Nada Alfuraih s’enthousiasme en guidant des visiteurs à travers un ancien palais fait de paille et de pisé, un site historique datant du 18e siècle, où la famille royale d’Arabie saoudite aurait imaginé sa conquête de la péninsule arabique.
S’arrêtant dans une salle de 20 mètres de haut jadis réservée aux grandes assemblées, cette guide saoudienne montre cet aspect de l’histoire de son pays, tout en regrettant qu’une partie de la jeunesse semble l’ignorer. «Je rencontre des visiteurs qui n’en savent rien. Ils ont dû passer à côté de cette partie de leur éducation», raconte-t-elle à l’AFP. Le palais restauré, situé dans le quartier historique de Diriyah, en périphérie de la capitale Ryad, ouvrira dans les prochains mois ses portes au grand public pour la première fois. Nommé prince héritier en juin 2017 à l’âge de 36 ans, Mohammed ben Salmane, surnommé MBS, est le dirigeant de facto de la puissante monarchie du Golfe et cherche à réveiller la fibre patriotique de la population. Des expositions disséminées dans le palais mettent en lumière la famille Al-Saoud bien avant la fondation officielle du royaume dans les années 1930. Mais il n’est fait aucune référence à Mohammed ben Abdelwahab, figure religieuse à l’origine du «wahhabisme», une version rigoriste de l’islam accusée d’avoir inspiré les mouvements extrémistes dans les pays musulmans. La mosquée d’Abdelwahab, restaurée, est encore ouverte sur le site mais un centre de recherche construit il y a sept ans et dédié au «wahhabisme» est fermé. L’alliance entre les Al-Saoud et l’instigateur du «wahhabisme» a longtemps alimenté l’image austère du royaume, dont MBS cherche précisément à se défaire, réprimant, au passage, les voix dissidentes de manière implacable. Oubliée la police religieuse: Diriyah propose des attractions plus conformes à la vision du prince d’une Arabie saoudite moderne qui s’ouvre au monde avec des restaurants gastronomiques, des galeries d’art et même un circuit de Formule E.
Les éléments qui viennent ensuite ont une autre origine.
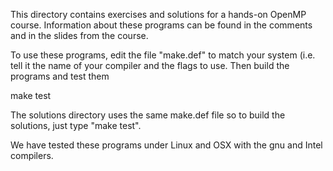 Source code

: 
This directory contains exercises and solutions for a hands-on
OpenMP course.  Information about these programs can be found
in the comments and in the slides from the course.

To use these programs, edit the file "make.def" to match your
system (i.e. tell it the name of your compiler and the flags 
to use. Then build the programs and test them

   make test

The solutions directory uses the same make.def file so to build
the solutions, just type "make test".  

We have tested these programs under Linux and OSX with the gnu and 
Intel compilers.
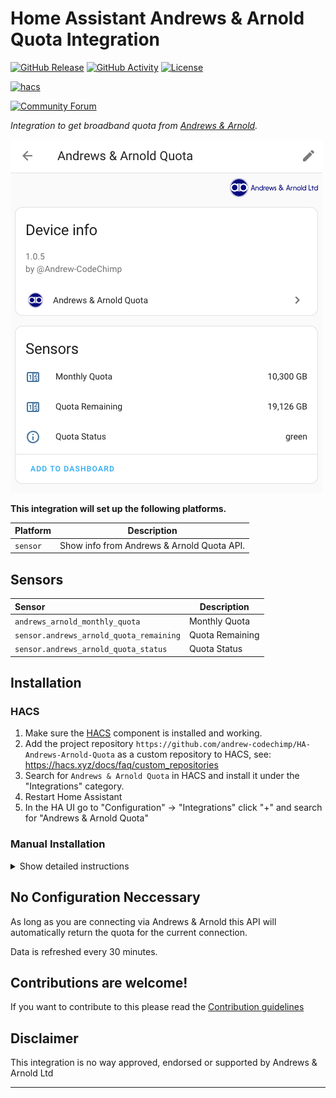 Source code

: # Home Assistant Andrews & Arnold Quota Integration

[![GitHub Release][releases-shield]][releases]
[![GitHub Activity][commits-shield]][commits]
[![License][license-shield]](LICENSE)

[![hacs][hacsbadge]][hacs]

[![Community Forum][forum-shield]][forum]

_Integration to get broadband quota from [Andrews & Arnold](https://www.aa.net.uk)._

![Andrews & Arnold Device Info](images/screenshot.png "Andrews & Arnold Device Info")

**This integration will set up the following platforms.**

Platform | Description
-- | --
`sensor` | Show info from Andrews & Arnold Quota API.

## Sensors

| Sensor      | Description                                                                                                                                                                                                               |
| :------------- | ------------------------------------------------------------------------------------------------------------------------------------------------------------------------------------------------------------------------- |
| `andrews_arnold_monthly_quota`    | Monthly Quota                                                                                                                                                                                              |
| `sensor.andrews_arnold_quota_remaining` | Quota Remaining                                                                                                                                                         |
| `sensor.andrews_arnold_quota_status`     | Quota Status |

## Installation

### HACS

1. Make sure the [HACS](https://github.com/custom-components/hacs) component is installed and working.
1. Add the project repository `https://github.com/andrew-codechimp/HA-Andrews-Arnold-Quota` as a custom repository to HACS, see: https://hacs.xyz/docs/faq/custom_repositories
1. Search for `Andrews & Arnold Quota` in HACS and install it under the "Integrations" category.
1. Restart Home Assistant
1. In the HA UI go to "Configuration" -> "Integrations" click "+" and search for "Andrews & Arnold Quota"

### Manual Installation

<details>
<summary>Show detailed instructions</summary>

Installation via HACS is recommended, but a manual setup is supported.

1. Manually copy custom_components/andrews_arnold_quota folder from latest release to custom_components folder in your config folder.
1. Restart Home Assistant.
1. In the HA UI go to "Configuration" -> "Integrations" click "+" and search for "Andrews & Arnold Quota"

</details>

## No Configuration Neccessary

As long as you are connecting via Andrews & Arnold this API will automatically return the quota for the current connection.

Data is refreshed every 30 minutes.

<!---->

## Contributions are welcome!

If you want to contribute to this please read the [Contribution guidelines](CONTRIBUTING.md)

## Disclaimer

This integration is no way approved, endorsed or supported by Andrews & Arnold Ltd

***

[andrews_arnold_quota]: https://github.com/andrew-codechimp/HA-Andrews-Arnold-Quota
[commits-shield]: https://img.shields.io/github/commit-activity/y/andrew-codechimp/HA-Andrews-Arnold-Quota.svg?style=for-the-badge
[commits]: https://github.com/andrew-codechimp/HA-Andrews-Arnold-Quota/commits/main
[hacs]: https://github.com/hacs/integration
[hacsbadge]: https://img.shields.io/badge/HACS-Custom-orange.svg?style=for-the-badge
[exampleimg]: example.png
[forum-shield]: https://img.shields.io/badge/community-forum-brightgreen.svg?style=for-the-badge
[forum]: https://community.home-assistant.io/
[license-shield]: https://img.shields.io/github/license/andrew-codechimp/HA-Andrews-Arnold-Quota.svg?style=for-the-badge
[releases-shield]: https://img.shields.io/github/release/andrew-codechimp/HA-Andrews-Arnold-Quota.svg?style=for-the-badge
[releases]: https://github.com/andrew-codechimp/HA-Andrews-Arnold-Quota/releases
«Art, catch et rave party»
«Diriyah incarne parfaitement le nouveau nationalisme saoudien», explique à l’AFP Kristin Diwan, du centre de réflexion Arab Gulf States Institute. Selon cette spécialiste de la péninsule arabique, le palais place les Al-Saoud au coeur de l’histoire saoudienne «tout en effaçant Mohammed ben Abdelwahab du récit national». «Le changement (…) vous saute aux yeux», fait-elle remarquer. Si l’actuel Etat saoudien n’a que 90 ans, la dynastie au pouvoir remonte aux années 1700. La famille régnante est renversée à deux reprises avant qu’Abdelaziz ben Saoud n’établisse l’Arabie saoudite moderne, se déclarant roi en 1932. La découverte du pétrole six ans plus tard transforme le royaume largement désertique en l’une des nations les plus riches du monde.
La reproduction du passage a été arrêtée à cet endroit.